Foundry-Local icon indicating copy to clipboard operation
Foundry-Local copied to clipboard

Olive Model Conversion

Open Justinius opened this issue 7 months ago • 6 comments

I converted the Llama-3.2 example and it worked - although there should be a way to pull the model into a pre-existing cache instead of having to change the cache directory:

https://github.com/microsoft/Foundry-Local/blob/main/docs/how-to/compile-models-for-foundry-local.md#bash-5

However, if I change the model to something else from huggingface "unsloth/Qwen3-30B-A3B-bnb-4bit" (and go through the hoops of installing bits and bytes, and all that) I get an error:

ValueError: Unable to get dummy inputs for the model.
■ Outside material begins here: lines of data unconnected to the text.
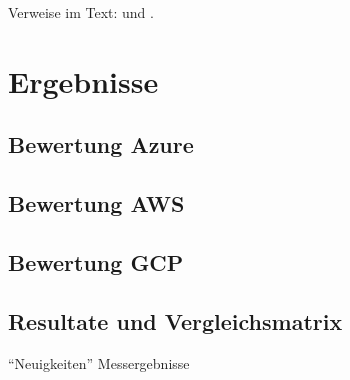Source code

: Verweise im Text: \cite{doc:stz} und \cite{doc:gun}.

\chapter{Ergebnisse}
\label{sec:ergeb}

\section{Bewertung Azure}

\section{Bewertung AWS}

\section{Bewertung GCP}

\section{Resultate und Vergleichsmatrix}

\enquote{Neuigkeiten} Messergebnisse

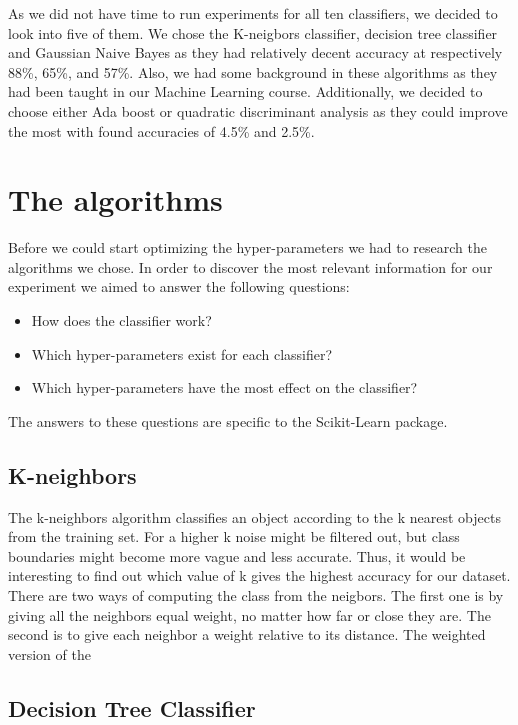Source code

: \documentclass{article}
\begin{document}
	As we did not have time to run experiments for all ten classifiers, we decided to look into five of them. We chose the K-neigbors classifier, decision tree classifier and Gaussian Naive Bayes as they had relatively decent accuracy at respectively 88\%, 65\%, and 57\%. Also, we had some background in these algorithms as they had been taught in our Machine Learning course. Additionally, we decided to choose either Ada boost or quadratic discriminant analysis as they could improve the most with found accuracies of 4.5\% and 2.5\%. 

\newpage
\section{The algorithms}
	Before we could start optimizing the hyper-parameters we had to research the algorithms we chose. In order to discover the most relevant information for our experiment we aimed to answer the following questions:
	
	\begin{itemize}
		\item How does the classifier work? 
		\item Which hyper-parameters exist for each classifier?
		\item Which hyper-parameters have the most effect on the classifier?
	\end{itemize}
	
	The answers to these questions are specific to the Scikit-Learn package.
	
	\subsection{K-neighbors}
		The k-neighbors algorithm classifies an object according to the k nearest objects from the training set. For a higher k noise might be filtered out, but class boundaries might become more vague and less accurate. Thus, it would be interesting to find out which value of k gives the highest accuracy for our dataset. There are two ways of computing the class from the neigbors. The first one is by giving all the neighbors equal weight, no matter how far or close they are.  The second is to give each neighbor a weight relative to its distance. The weighted version of the 
	
	\subsection{Decision Tree Classifier}
	
\end{document}
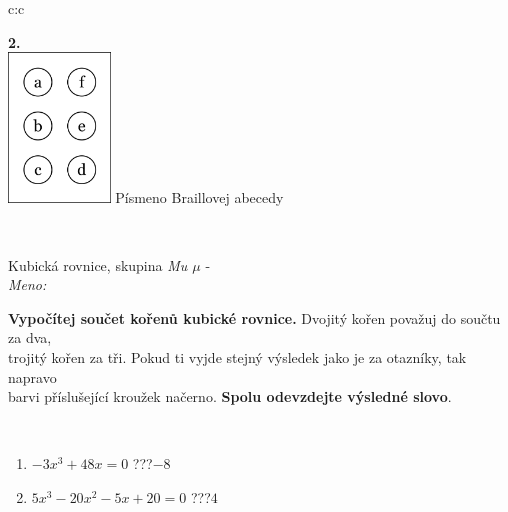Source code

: \documentclass[10pt]{report}
\begin{document}
\begin{tabular}{c:c}
\begin{minipage}[c][104.5mm][t]{0.5\linewidth}
\begin{center}
\begin{minipage}{0.79\linewidth}
\begin{center}
\begin{varwidth}{\linewidth}
\begin{enumerate}
\end{enumerate}
\end{varwidth}
\end{center}
\end{minipage}
\begin{minipage}{0.20\linewidth}
\begin{center}
{\Huge\bfseries 2.} \\[2mm]
\includegraphics[height=40mm]{../images/braille.png}
{\small Písmeno Braillovej abecedy}
\end{center}
\end{minipage}
\end{center}
\end{minipage}
\\ \hdashline
\begin{minipage}[c][104.5mm][t]{0.5\linewidth}
\begin{center}
\vspace{7mm}
{\huge Kubická rovnice, skupina \textit{Mu $\mu$} -}\\[5mm]
\textit{Meno:}\phantom{xxxxxxxxxxxxxxxxxxxxxxxxxxxxxxxxxxxxxxxxxxxxxxxxxxxxxxxxxxxxxxxxx}\\[5mm]
\begin{minipage}{0.95\linewidth}
\textbf{Vypočítej součet kořenů kubické rovnice.} Dvojitý kořen považuj do součtu za dva,\\trojitý kořen za tři. Pokud ti vyjde stejný výsledek jako je za otazníky, tak napravo\\barvi příslušející kroužek načerno. \textbf{Spolu odevzdejte výsledné slovo}.
\end{minipage}
\\[1mm]
\begin{minipage}{0.79\linewidth}
\begin{center}
\begin{varwidth}{\linewidth}
\begin{enumerate}
\Large
\item $-3x^3+48x=0$\quad \dotfill\; ???\;\dotfill \quad $-8$
\item $5x^3-20x^2-5x+20=0$\quad \dotfill\; ???\;\dotfill \quad $4$

\end{enumerate}
\end{varwidth}
\end{center}
\end{minipage}
\end{center}
\end{minipage}
\end{tabular}
\end{document}
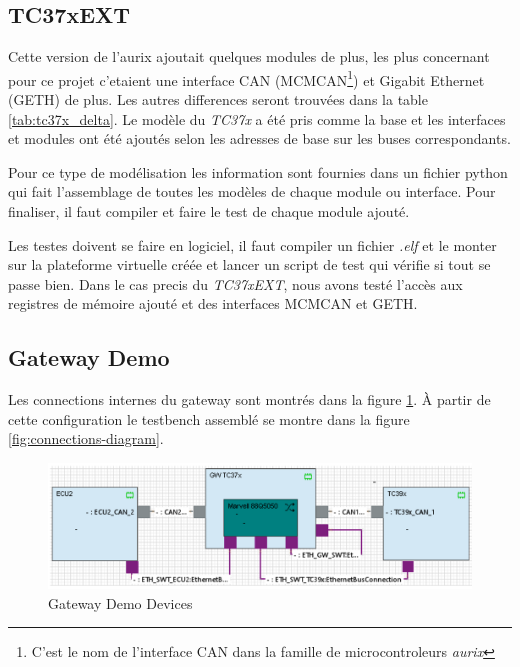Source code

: \subsection{TC37xEXT}

Cette version de l'aurix ajoutait quelques modules de plus, les plus concernant pour ce projet c'etaient une interface CAN (MCMCAN\footnote{C'est le nom de l'interface CAN dans la famille de microcontroleurs \textit{aurix}}) et Gigabit Ethernet (GETH) de plus. Les autres differences seront trouv\'ees dans la table \ref{tab:tc37x_delta}. Le modèle du \textit{TC37x}\cite{aurix.tc37x} a \'et\'e pris comme la base et les interfaces et modules ont \'et\'e ajout\'es selon les adresses de base sur les buses correspondants.



Pour ce type de modélisation les information sont fournies dans un fichier python qui fait l'assemblage de toutes les modèles de chaque module ou interface. Pour finaliser, il faut compiler et faire le test de chaque module ajout\'e.

Les testes doivent se faire en logiciel, il faut compiler un fichier \textit{.elf} et le monter sur la plateforme virtuelle cr\'e\'ee et lancer un script de test qui vérifie si tout se passe bien. Dans le cas precis du \textit{TC37xEXT},  nous avons test\'e l'accès aux registres de mémoire ajout\'e et des interfaces MCMCAN et GETH.

\subsection{Gateway Demo}

Les connections internes du gateway sont montr\'es dans la figure \ref{fig:devices-diagram}. \`A partir de cette configuration le testbench assembl\'e se montre dans la figure \ref{fig:connections-diagram}. %

\begin{figure}[!htb]
 \centering
 \includegraphics[width=\textwidth]{img/GWDemoConnections.PNG}
 \caption{Gateway Demo Devices \cite{gateway-pb}}
 \label{fig:devices-diagram}
\end{figure}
Please provide io_config or install an optimum version that supports the model for export.

I got a similar error when trying to convert nomic-embed-text.

So I don't know if I'm doing something wrong - am I missing a command line argument that is needed in some circumstances but not for Llama 3.2?

Justinius avatar May 19 '25 20:05 Justinius

@Justinius There are a couple of options we are working on to pull in models without changing the cache location:

  1. Run a model outside of the cache e.g. foundry model run --path /model/output
  2. Add a custom model into the model catalog.

For embedding models, I'll post an example in here shortly.

samuel100 avatar May 19 '25 21:05 samuel100

so the other issue will be where I leave the questions about cache.

For this one - some help on embedding and other generation models would be a big help. I just pulled another model from huggingface using the example command line, and I got the same error. "Please provide io_config or install an optimum version that supports the model for export" - I couldn't find anything on the olive pages. So any help on this would be appreciated.

Justinius avatar May 19 '25 22:05 Justinius

So looking more deeply into Olive

https://microsoft.github.io/Olive/how-to/configure-workflows/how-to-configure-model.html

If optimum is installed, Olive will use it to automatically obtain the model’s input/output config and dummy inputs for conversion to ONNX. Else, the model’s io_config must be provided. Refer to [options](https://microsoft.github.io/Olive/reference/options.html#input-model-information) for more details.

So it seems like optimum was pulled into the situation either by the Olive library or Huggingface itself. So that created a requirement for the models input/output config - and it can't find it. So I don't know how it found/created the ones for the Llama-3.2 model conversion. So I still have a way to go to unravel this one.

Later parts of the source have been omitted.